(Stored data)

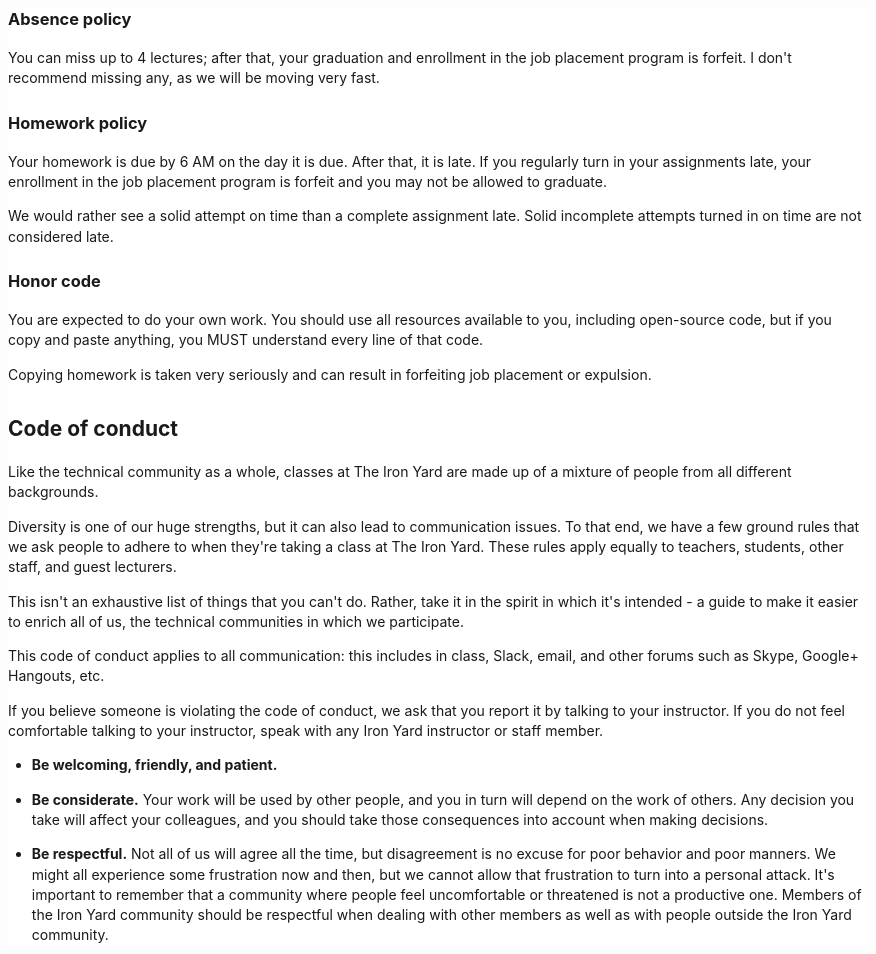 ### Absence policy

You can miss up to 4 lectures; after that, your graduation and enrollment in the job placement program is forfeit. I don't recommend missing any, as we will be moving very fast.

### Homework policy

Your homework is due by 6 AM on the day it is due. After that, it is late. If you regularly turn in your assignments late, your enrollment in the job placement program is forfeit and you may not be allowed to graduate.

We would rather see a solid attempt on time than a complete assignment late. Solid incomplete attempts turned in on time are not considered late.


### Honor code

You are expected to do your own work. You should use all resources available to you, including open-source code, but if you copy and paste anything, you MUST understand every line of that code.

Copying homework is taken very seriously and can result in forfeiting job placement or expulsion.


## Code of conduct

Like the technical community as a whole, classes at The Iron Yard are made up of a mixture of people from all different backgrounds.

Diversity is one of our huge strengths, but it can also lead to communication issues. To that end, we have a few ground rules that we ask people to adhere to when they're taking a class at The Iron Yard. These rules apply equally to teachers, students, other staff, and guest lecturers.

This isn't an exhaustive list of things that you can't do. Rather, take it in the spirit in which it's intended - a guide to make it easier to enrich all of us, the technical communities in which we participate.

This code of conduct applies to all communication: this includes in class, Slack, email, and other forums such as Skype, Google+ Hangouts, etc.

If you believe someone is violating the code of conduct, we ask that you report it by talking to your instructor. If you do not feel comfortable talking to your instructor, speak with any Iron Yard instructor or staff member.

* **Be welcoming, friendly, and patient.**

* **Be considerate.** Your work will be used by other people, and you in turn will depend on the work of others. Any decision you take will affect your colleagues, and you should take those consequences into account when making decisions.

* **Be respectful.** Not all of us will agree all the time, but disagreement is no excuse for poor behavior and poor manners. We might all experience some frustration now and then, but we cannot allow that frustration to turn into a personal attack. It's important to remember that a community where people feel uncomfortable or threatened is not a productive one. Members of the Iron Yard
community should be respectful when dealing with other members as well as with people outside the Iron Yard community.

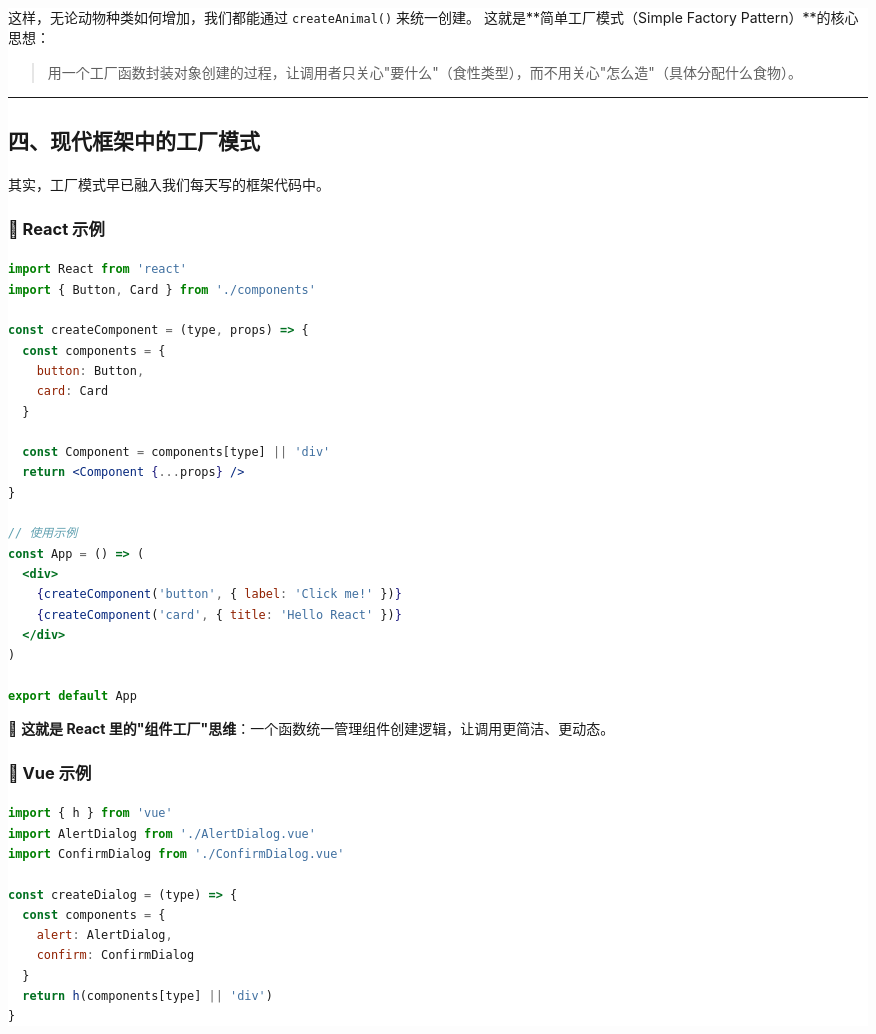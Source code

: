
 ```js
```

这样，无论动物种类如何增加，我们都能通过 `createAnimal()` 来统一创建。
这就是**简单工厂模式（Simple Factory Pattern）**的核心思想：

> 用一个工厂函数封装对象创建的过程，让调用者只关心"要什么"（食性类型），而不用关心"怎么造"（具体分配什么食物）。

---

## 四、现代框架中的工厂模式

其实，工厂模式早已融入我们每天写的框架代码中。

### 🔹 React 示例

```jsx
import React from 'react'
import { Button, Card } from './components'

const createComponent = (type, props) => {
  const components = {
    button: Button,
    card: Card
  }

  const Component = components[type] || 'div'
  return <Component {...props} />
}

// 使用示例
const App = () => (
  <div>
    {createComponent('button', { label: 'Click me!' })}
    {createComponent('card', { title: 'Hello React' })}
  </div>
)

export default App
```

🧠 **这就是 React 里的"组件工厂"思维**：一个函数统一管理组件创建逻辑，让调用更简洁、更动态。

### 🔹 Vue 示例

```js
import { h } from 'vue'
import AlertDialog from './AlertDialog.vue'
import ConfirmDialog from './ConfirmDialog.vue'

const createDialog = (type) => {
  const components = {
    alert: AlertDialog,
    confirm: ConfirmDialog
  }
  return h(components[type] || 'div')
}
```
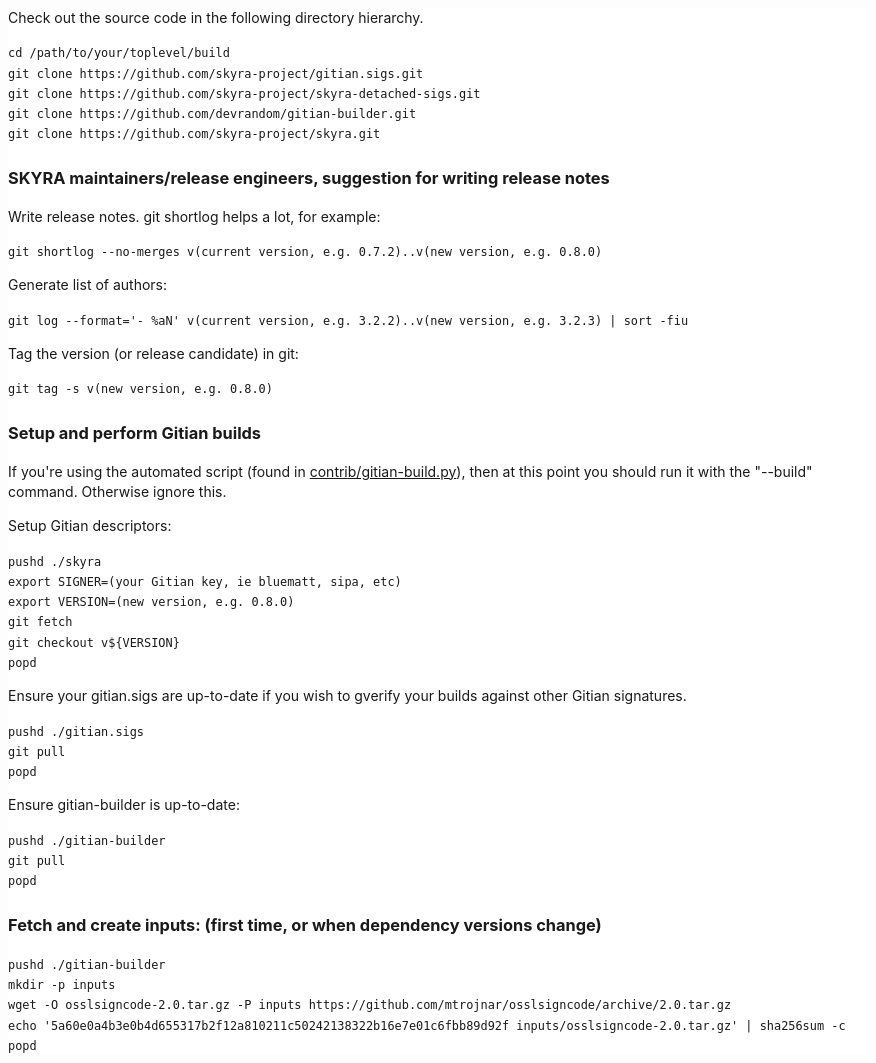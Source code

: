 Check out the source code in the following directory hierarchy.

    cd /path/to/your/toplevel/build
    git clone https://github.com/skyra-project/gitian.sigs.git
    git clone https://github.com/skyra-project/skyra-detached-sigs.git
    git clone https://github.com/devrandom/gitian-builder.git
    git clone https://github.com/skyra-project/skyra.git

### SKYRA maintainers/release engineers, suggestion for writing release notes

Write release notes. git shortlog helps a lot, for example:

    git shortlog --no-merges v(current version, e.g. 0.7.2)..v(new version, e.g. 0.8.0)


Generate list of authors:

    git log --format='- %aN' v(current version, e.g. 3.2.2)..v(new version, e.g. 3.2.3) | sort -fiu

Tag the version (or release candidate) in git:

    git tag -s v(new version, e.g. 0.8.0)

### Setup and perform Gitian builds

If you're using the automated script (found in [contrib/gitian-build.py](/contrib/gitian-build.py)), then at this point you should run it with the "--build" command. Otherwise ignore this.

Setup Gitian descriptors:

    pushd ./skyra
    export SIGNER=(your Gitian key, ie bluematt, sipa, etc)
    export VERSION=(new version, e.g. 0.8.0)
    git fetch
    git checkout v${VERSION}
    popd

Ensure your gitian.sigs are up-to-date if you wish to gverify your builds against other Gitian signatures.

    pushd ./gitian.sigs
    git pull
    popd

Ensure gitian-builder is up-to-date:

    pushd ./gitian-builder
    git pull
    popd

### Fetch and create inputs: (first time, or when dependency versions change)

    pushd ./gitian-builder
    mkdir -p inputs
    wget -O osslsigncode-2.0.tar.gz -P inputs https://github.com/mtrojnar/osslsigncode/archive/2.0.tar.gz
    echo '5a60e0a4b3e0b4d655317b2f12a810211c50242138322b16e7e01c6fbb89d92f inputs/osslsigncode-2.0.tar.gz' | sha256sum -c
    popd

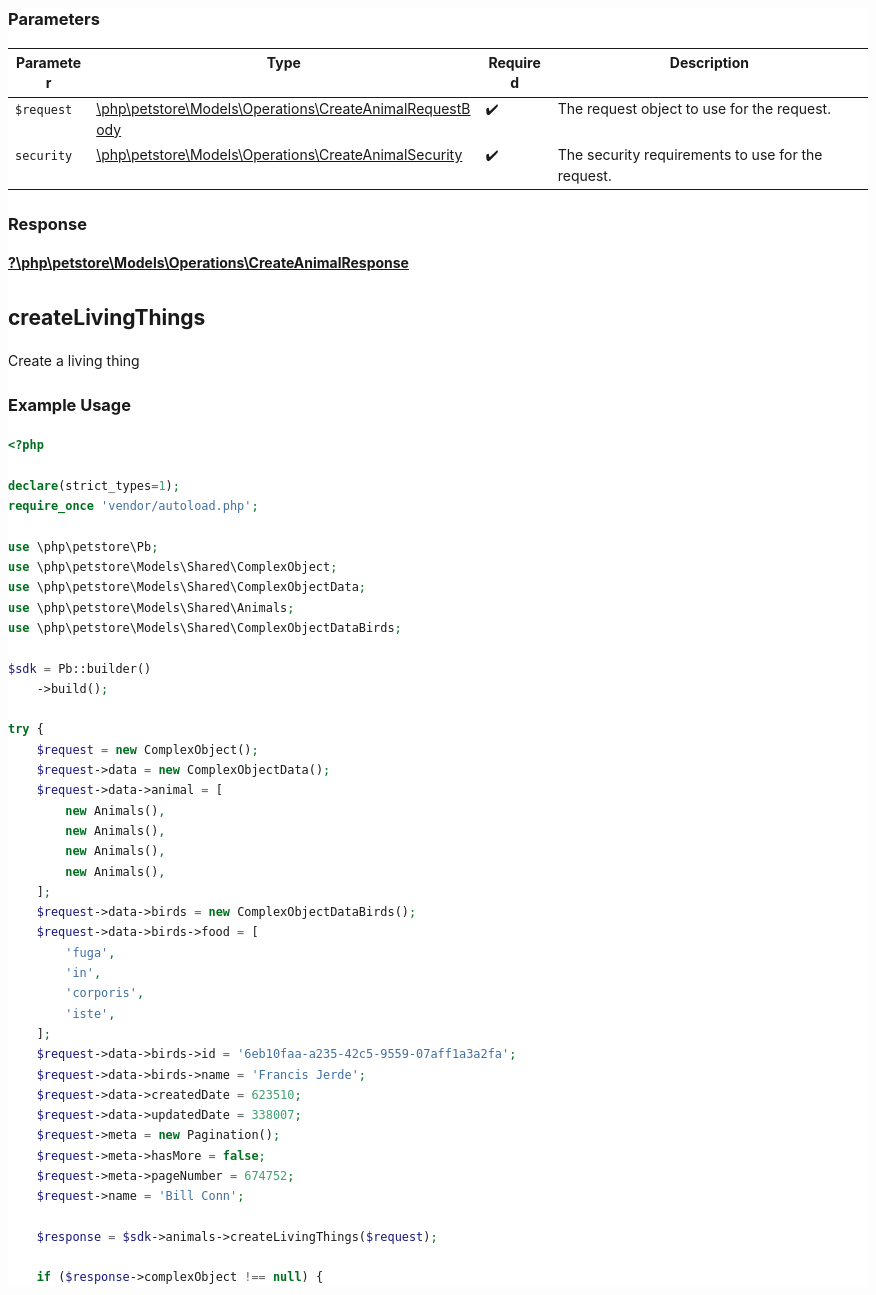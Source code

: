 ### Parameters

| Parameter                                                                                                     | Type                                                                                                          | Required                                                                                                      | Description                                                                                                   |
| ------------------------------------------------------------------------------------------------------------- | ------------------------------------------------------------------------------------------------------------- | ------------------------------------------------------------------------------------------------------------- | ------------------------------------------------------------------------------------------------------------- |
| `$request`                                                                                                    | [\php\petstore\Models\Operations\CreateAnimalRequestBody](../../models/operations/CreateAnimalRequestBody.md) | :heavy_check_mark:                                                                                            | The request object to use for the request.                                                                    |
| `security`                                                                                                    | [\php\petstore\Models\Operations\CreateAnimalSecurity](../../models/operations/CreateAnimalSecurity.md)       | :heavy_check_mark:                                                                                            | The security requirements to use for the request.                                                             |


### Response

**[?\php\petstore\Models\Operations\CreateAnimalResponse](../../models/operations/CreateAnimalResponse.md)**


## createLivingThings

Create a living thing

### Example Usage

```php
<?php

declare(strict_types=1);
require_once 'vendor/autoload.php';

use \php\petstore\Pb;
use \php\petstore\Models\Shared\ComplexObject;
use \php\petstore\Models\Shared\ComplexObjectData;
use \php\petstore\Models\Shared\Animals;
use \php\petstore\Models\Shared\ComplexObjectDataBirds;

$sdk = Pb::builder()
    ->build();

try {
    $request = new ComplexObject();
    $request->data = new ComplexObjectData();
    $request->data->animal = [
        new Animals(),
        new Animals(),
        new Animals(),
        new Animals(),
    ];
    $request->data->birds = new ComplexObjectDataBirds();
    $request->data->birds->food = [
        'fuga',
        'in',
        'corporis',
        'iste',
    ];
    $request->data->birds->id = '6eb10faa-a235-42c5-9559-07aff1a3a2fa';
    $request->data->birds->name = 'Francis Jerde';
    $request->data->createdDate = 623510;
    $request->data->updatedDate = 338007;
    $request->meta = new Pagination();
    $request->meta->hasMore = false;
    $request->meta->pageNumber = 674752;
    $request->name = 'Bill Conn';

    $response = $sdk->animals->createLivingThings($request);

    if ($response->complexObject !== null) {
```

> WHAT IS NEEDED:
Scan the lines above for the word "Yard". Return each one that has it.

> RESPONSE TO THIS TASK:
Like the technical community as a whole, classes at The Iron Yard are made up of a mixture of people from all different backgrounds.
Diversity is one of our huge strengths, but it can also lead to communication issues. To that end, we have a few ground rules that we ask people to adhere to when they're taking a class at The Iron Yard. These rules apply equally to teachers, students, other staff, and guest lecturers.
If you believe someone is violating the code of conduct, we ask that you report it by talking to your instructor. If you do not feel comfortable talking to your instructor, speak with any Iron Yard instructor or staff member.
* **Be respectful.** Not all of us will agree all the time, but disagreement is no excuse for poor behavior and poor manners. We might all experience some frustration now and then, but we cannot allow that frustration to turn into a personal attack. It's important to remember that a community where people feel uncomfortable or threatened is not a productive one. Members of the Iron Yard
community should be respectful when dealing with other members as well as with people outside the Iron Yard community.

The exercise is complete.